We examined one species, Allen’s chipmunk, which is distributed across the north-coastal super-region east into the Sierra Nevada. North-coastal individuals were significantly more likely to be seropositive for SFG Rickettsia spp. (p < 0.001) compared to individuals from the Sierra Nevada, while there were no significant differences between the seroprevalence of A. phagocytophilum or Borrelia spp., nor for any of the pathogens evaluated by PCR.

Use of space

Five species of chipmunks were sampled from both the northern and western Sierra Nevada—yellow-pine, Allen’s, long-eared, least and lodgepole (Table 6). These five species were classified according to their reported use of vertical space: Allen’s and long-eared chipmunks were classified as strictly terrestrial; least and lodgepole chipmunks as arboreal; and the yellow-pine chipmunk classified as mixed, as it is typically terrestrial but also spends time in brush and small trees[37–39]. There was a significantly higher PCR-prevalence of RF Borrelia spp. (p = 0.013) in arboreal species, higher seroprevalence of Borrelia spp. (p = 0.037) in arboreal and mixed chipmunk species, and higher seroprevalence of SFG Rickettsia spp. (p = 0.003) in mixed chipmunks.

Table 6. PCR- and seroprevalence of vector-borne pathogens in chipmunks (Tamias spp.) sampled from the northern and western Sierra Nevada in California between 2005 and 2015 stratified by species’ reported use of space within their ranges.

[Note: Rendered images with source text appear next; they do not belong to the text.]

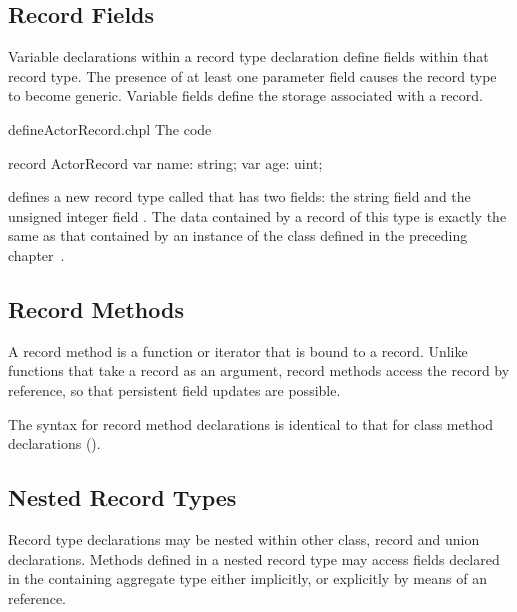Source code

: \subsection{Record Fields}
\label{Record_Fields}

Variable declarations within a record type declaration define fields within that
record type.  The presence of at least one parameter field causes the record
type to become generic.  Variable fields define the storage associated with a
record.

\begin{chapelexample}{defineActorRecord.chpl}
The code
\begin{chapel}
record ActorRecord {
  var name: string;
  var age: uint;
}
\end{chapel}
\begin{chapeloutput}
\end{chapeloutput}
defines a new record type called  that has two fields: the
string field  and the unsigned integer field .  The data
contained by a record of this type is exactly the same as that contained by
an instance of the  class defined in the preceding chapter~.
\end{chapelexample}

\subsection{Record Methods}
\label{Record_Methods}

A record method is a function or iterator that is bound to a record.  Unlike
functions that take a record as an argument, record methods access the record by
reference, so that persistent field updates are possible.

The syntax for record method declarations is identical to that for class method
declarations ().

\subsection{Nested Record Types}
\label{Nested_Record_Types}

Record type declarations may be nested within other class, record and union
declarations.  Methods defined in a nested record type may access fields
declared in the containing aggregate type either implicitly, or explicitly by
means of an  reference.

Use of Space Designation	Mixed	Terrestrial	Arboreal
	number positive/number tested (%; 95% CI)	number positive/number tested (%; 95% CI)	number positive/number tested (%; 95% CI)
Anaplasma phagocytophilum PCR	2/66 (3.0; 0.8–10.4)	5/61 (8.2; 3.6–17.8)	0/15 (0.0; 0.0–20.4)
Anaplasma phagocytophilum IFA	5/68 (7.4; 3.2–16.1)	4/41 (9.8; 3.9–22.5)	2/15 (13.3; 3.7–37.9)
*Relapsing Fever Borrelia* PCR*^	0/68 (0.0; 0.0–5.3)	0/60 (0.0; 0.0–6.0)	2/17 (11.8; 3.3–34.3)
Borrelia spp. IFA^*	14/68 (20.6; 12.7–31.6)	0/23 (0.0; 0.0–14.3)	2/13 (15.4; 4.3–42.2)
Borrelia burgdorferi PCR	0/40 (0.0; 0.0–8.8)	3/95 (3.2; 1.1–8.9)	0/12 (0.0; 0.0–24.3)
*Spotted Fever Group Rickettsia* PCR**	1/79 (1.3; 0.2–6.8)	0/61 (0.0; 0.0–5.9)	0/13 (0.0; 0.0–22.8)
*Spotted Fever Group Rickettsia* IFA*^	14/66 (21.2; 13.1–32.5)	0/38 (0.0; 0.0–9.2)	0/6 (0.0; 0.0–39.0)
Yersinia pestis PCR	1/34 (2.9; 0.5–14.9)	1/37 (2.7; 0.5–13.8)	0/7 (0.0; 0.0–35.4)

Discussion

At least five vector-borne, zoonotic pathogens are present from the northern coast of California to the eastern Sierra in at least eight chipmunk species. Testing revealed substantial PCR- and seropositivity for both Borrelia spp. and A. phagocytophilum. Exposure to SFG Rickettsia spp. was also common, despite DNA in blood being extremely rare, presumably because the DNA is sequestered in the target cells for SFG rickettsiae, which are endothelium. Chipmunks from the northern coastal region were more likely to have evidence of vector-borne pathogen infection than were chipmunks from the Sierra Nevada. Our results are in agreement with previous, more geographically restricted, studies of vector-borne zoonotic diseases in California chipmunks [4, 5, 28, 40, 41] and highlight the importance of performing a study that spans numerous host species and geographical regions.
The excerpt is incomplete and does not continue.